Why are Raab’s rivals suddenly so eager to claim feminism for themselves? A cynic might wonder if it has more to do with their desire to defeat him, rather than any long-standing passion for gender equality (though far be it from us to be so sceptical). But while it’s undeniably positive to see so many leading politicians publicly align themselves with the feminist movement, their words mean relatively little if they haven’t actively supported women’s rights throughout their careers. Think of it like a T-shirt with a feminist slogan: the message is irrelevant if it was made in a factory that exploits vulnerable women workers.

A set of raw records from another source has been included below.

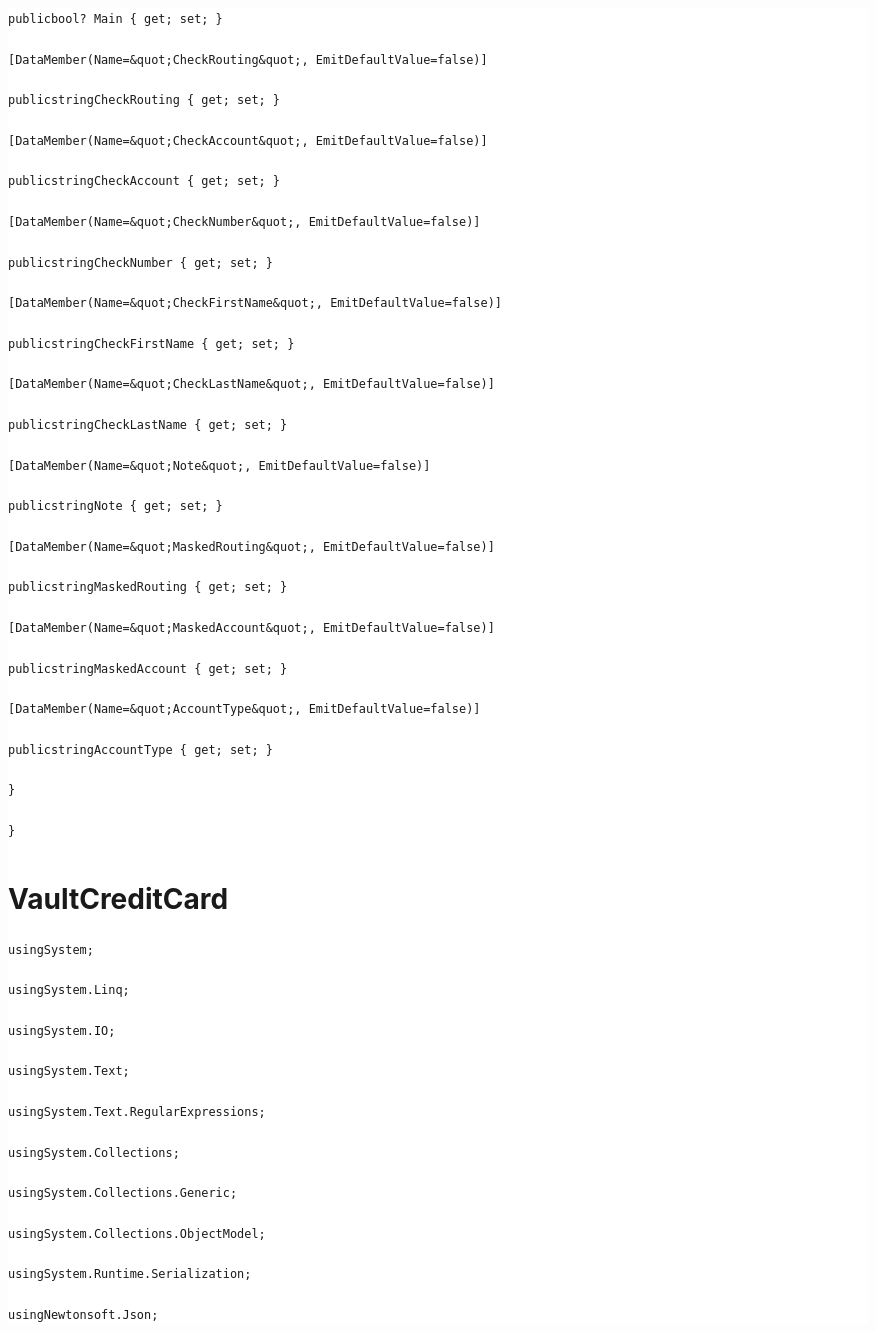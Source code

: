     publicbool? Main { get; set; }

    [DataMember(Name=&quot;CheckRouting&quot;, EmitDefaultValue=false)]

    publicstringCheckRouting { get; set; }

    [DataMember(Name=&quot;CheckAccount&quot;, EmitDefaultValue=false)]

    publicstringCheckAccount { get; set; }

    [DataMember(Name=&quot;CheckNumber&quot;, EmitDefaultValue=false)]

    publicstringCheckNumber { get; set; }

    [DataMember(Name=&quot;CheckFirstName&quot;, EmitDefaultValue=false)]

    publicstringCheckFirstName { get; set; }

    [DataMember(Name=&quot;CheckLastName&quot;, EmitDefaultValue=false)]

    publicstringCheckLastName { get; set; }

    [DataMember(Name=&quot;Note&quot;, EmitDefaultValue=false)]

    publicstringNote { get; set; }

    [DataMember(Name=&quot;MaskedRouting&quot;, EmitDefaultValue=false)]

    publicstringMaskedRouting { get; set; }

    [DataMember(Name=&quot;MaskedAccount&quot;, EmitDefaultValue=false)]

    publicstringMaskedAccount { get; set; }

    [DataMember(Name=&quot;AccountType&quot;, EmitDefaultValue=false)]

    publicstringAccountType { get; set; }

    }

    }

# VaultCreditCard

    usingSystem;

    usingSystem.Linq;

    usingSystem.IO;

    usingSystem.Text;

    usingSystem.Text.RegularExpressions;

    usingSystem.Collections;

    usingSystem.Collections.Generic;

    usingSystem.Collections.ObjectModel;

    usingSystem.Runtime.Serialization;

    usingNewtonsoft.Json;
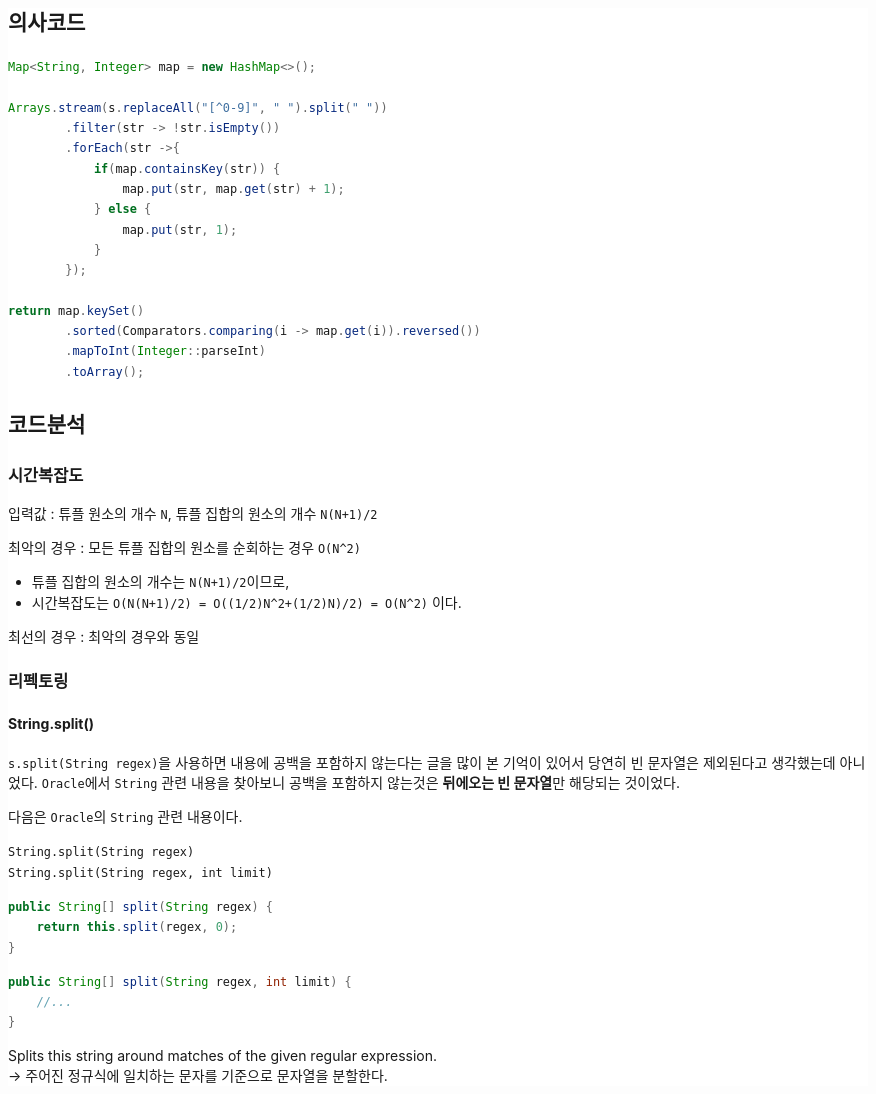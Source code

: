 ## 의사코드

```java
Map<String, Integer> map = new HashMap<>();

Arrays.stream(s.replaceAll("[^0-9]", " ").split(" "))
        .filter(str -> !str.isEmpty())
        .forEach(str ->{
            if(map.containsKey(str)) {
                map.put(str, map.get(str) + 1);
            } else {
                map.put(str, 1);
            }
        });

return map.keySet()
        .sorted(Comparators.comparing(i -> map.get(i)).reversed())
        .mapToInt(Integer::parseInt)
        .toArray();
```

## 코드분석

### 시간복잡도

입력값 : 튜플 원소의 개수 `N`, 튜플 집합의 원소의 개수 `N(N+1)/2`

최악의 경우 : 모든 튜플 집합의 원소를 순회하는 경우 `O(N^2)`
* 튜플 집합의 원소의 개수는 `N(N+1)/2`이므로,
* 시간복잡도는 `O(N(N+1)/2) = O((1/2)N^2+(1/2)N)/2) = O(N^2)` 이다.

최선의 경우 : 최악의 경우와 동일

### 리펙토링

#### String.split()

`s.split(String regex)`을 사용하면 내용에 공백을 포함하지 않는다는 글을 많이 본 기억이 있어서
당연히 빈 문자열은 제외된다고 생각했는데 아니었다.
`Oracle`에서 `String` 관련 내용을 찾아보니 공백을 포함하지 않는것은 **뒤에오는 빈 문자열**만 해당되는 것이었다.

다음은 `Oracle`의 `String` 관련 내용이다.

`String.split(String regex)`    
`String.split(String regex, int limit)`  
```java
public String[] split(String regex) {
    return this.split(regex, 0);
}
```
```java
public String[] split(String regex, int limit) {
    //...
}
```
Splits this string around matches of the given regular expression.   
→ 주어진 정규식에 일치하는 문자를 기준으로 문자열을 분할한다.
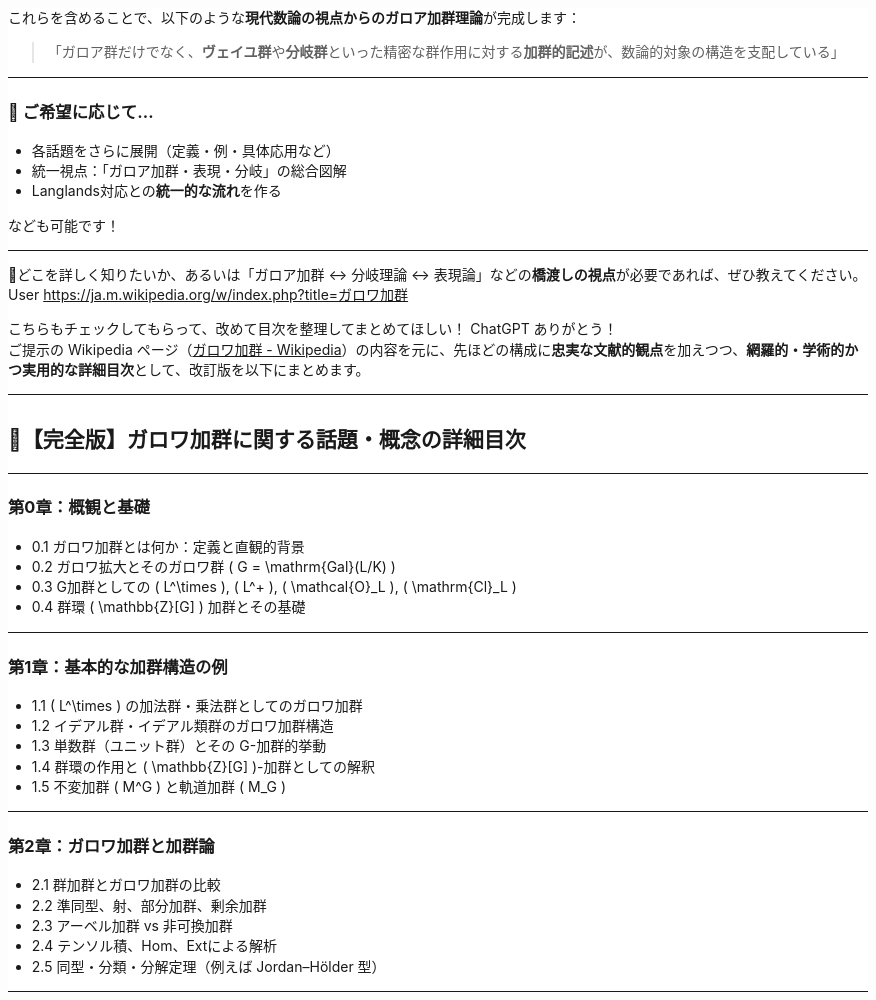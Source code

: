 これらを含めることで、以下のような**現代数論の視点からのガロア加群理論**が完成します：

>「ガロア群だけでなく、**ヴェイユ群**や**分岐群**といった精密な群作用に対する**加群的記述**が、数論的対象の構造を支配している」

---

### 🔧 ご希望に応じて…
- 各話題をさらに展開（定義・例・具体応用など）
- 統一視点：「ガロア加群・表現・分岐」の総合図解
- Langlands対応との**統一的な流れ**を作る

なども可能です！

---

📝どこを詳しく知りたいか、あるいは「ガロア加群 ↔ 分岐理論 ↔ 表現論」などの**橋渡しの視点**が必要であれば、ぜひ教えてください。
User
https://ja.m.wikipedia.org/w/index.php?title=ガロワ加群

こちらもチェックしてもらって、改めて目次を整理してまとめてほしい！
ChatGPT
ありがとう！  
ご提示の Wikipedia ページ（[ガロワ加群 - Wikipedia](https://ja.m.wikipedia.org/w/index.php?title=ガロワ加群)）の内容を元に、先ほどの構成に**忠実な文献的観点**を加えつつ、**網羅的・学術的かつ実用的な詳細目次**として、改訂版を以下にまとめます。

---

## 📘【完全版】ガロワ加群に関する話題・概念の詳細目次

---

### 第0章：**概観と基礎**
- 0.1 ガロワ加群とは何か：定義と直観的背景
- 0.2 ガロワ拡大とそのガロワ群 \( G = \mathrm{Gal}(L/K) \)
- 0.3 G加群としての \( L^\times \), \( L^+ \), \( \mathcal{O}_L \), \( \mathrm{Cl}_L \)
- 0.4 群環 \( \mathbb{Z}[G] \) 加群とその基礎

---

### 第1章：**基本的な加群構造の例**
- 1.1 \( L^\times \) の加法群・乗法群としてのガロワ加群
- 1.2 イデアル群・イデアル類群のガロワ加群構造
- 1.3 単数群（ユニット群）とその G-加群的挙動
- 1.4 群環の作用と \( \mathbb{Z}[G] \)-加群としての解釈
- 1.5 不変加群 \( M^G \) と軌道加群 \( M_G \)

---

### 第2章：**ガロワ加群と加群論**
- 2.1 群加群とガロワ加群の比較
- 2.2 準同型、射、部分加群、剰余加群
- 2.3 アーベル加群 vs 非可換加群
- 2.4 テンソル積、Hom、Extによる解析
- 2.5 同型・分類・分解定理（例えば Jordan–Hölder 型）

---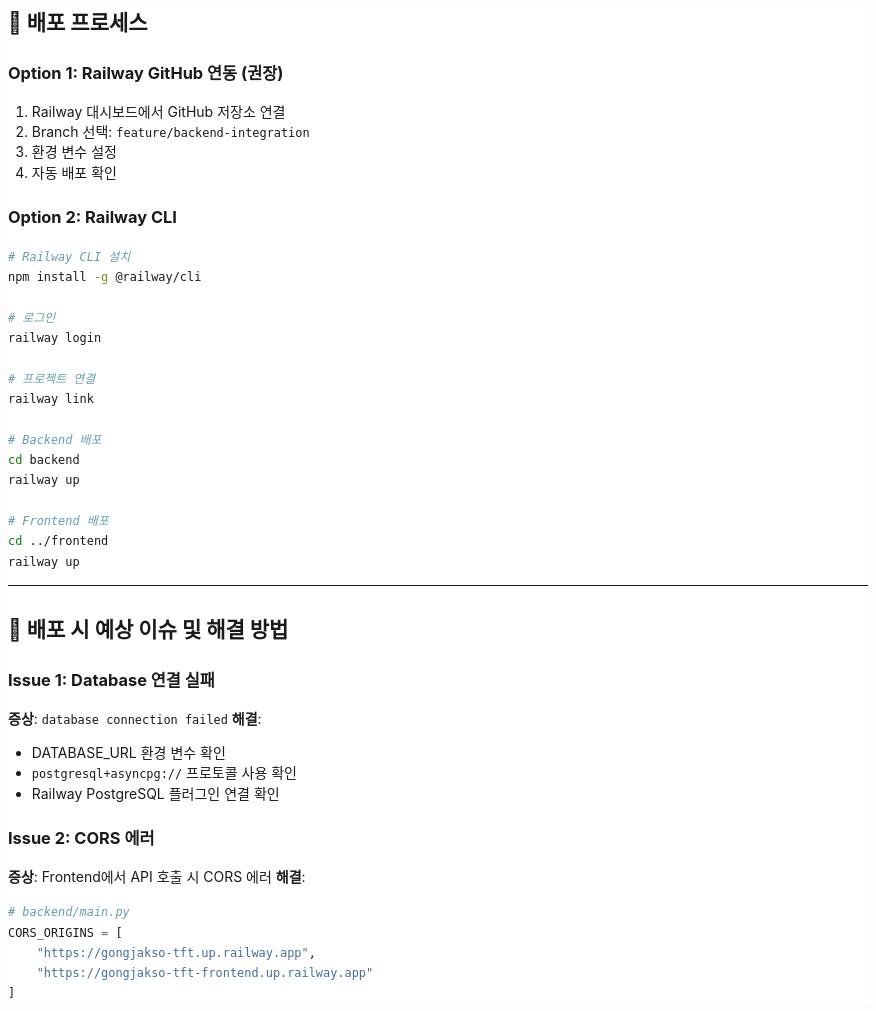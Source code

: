 
## 🔄 배포 프로세스

### Option 1: Railway GitHub 연동 (권장)
1. Railway 대시보드에서 GitHub 저장소 연결
2. Branch 선택: `feature/backend-integration`
3. 환경 변수 설정
4. 자동 배포 확인

### Option 2: Railway CLI
```bash
# Railway CLI 설치
npm install -g @railway/cli

# 로그인
railway login

# 프로젝트 연결
railway link

# Backend 배포
cd backend
railway up

# Frontend 배포
cd ../frontend
railway up
```

---

## 🐛 배포 시 예상 이슈 및 해결 방법

### Issue 1: Database 연결 실패
**증상**: `database connection failed`
**해결**:
- DATABASE_URL 환경 변수 확인
- `postgresql+asyncpg://` 프로토콜 사용 확인
- Railway PostgreSQL 플러그인 연결 확인

### Issue 2: CORS 에러
**증상**: Frontend에서 API 호출 시 CORS 에러
**해결**:
```python
# backend/main.py
CORS_ORIGINS = [
    "https://gongjakso-tft.up.railway.app",
    "https://gongjakso-tft-frontend.up.railway.app"
]
```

Below, we’ve dug into the voting records and professional histories of the six leading candidates in the race for the Tory leadership, based on the bookies’ odds at the time of publication. Have any of them walked the feminist walk – or are they just talking the talk?

Boris Johnson

Boris Johnson
Boris Johnson says he’s a feminist 

Current role: MP for Uxbridge and South Ruislip

Odds of becoming Prime Minister: 2/1

Does he call himself a feminist? Yes

Good points: His belief in the importance of properly educating girls around the globe (he’s described it as “the Black and Decker toolkit that solves a multitude of the world’s problems”). In 2018, while foreign secretary, Johnson committed the UK to spending £212 million on educating 1m girls across the Commonwealth, and he’s also been broadly sympathetic to the #MeToo movement, writing in his Telegraph column that “we need that feminist rage”. As Mayor of London, he pledged £5m to support victims of domestic violence (although the number of victims reporting abuse continued to rise), and increased the number of Rape Crisis centres in the capital from one to four.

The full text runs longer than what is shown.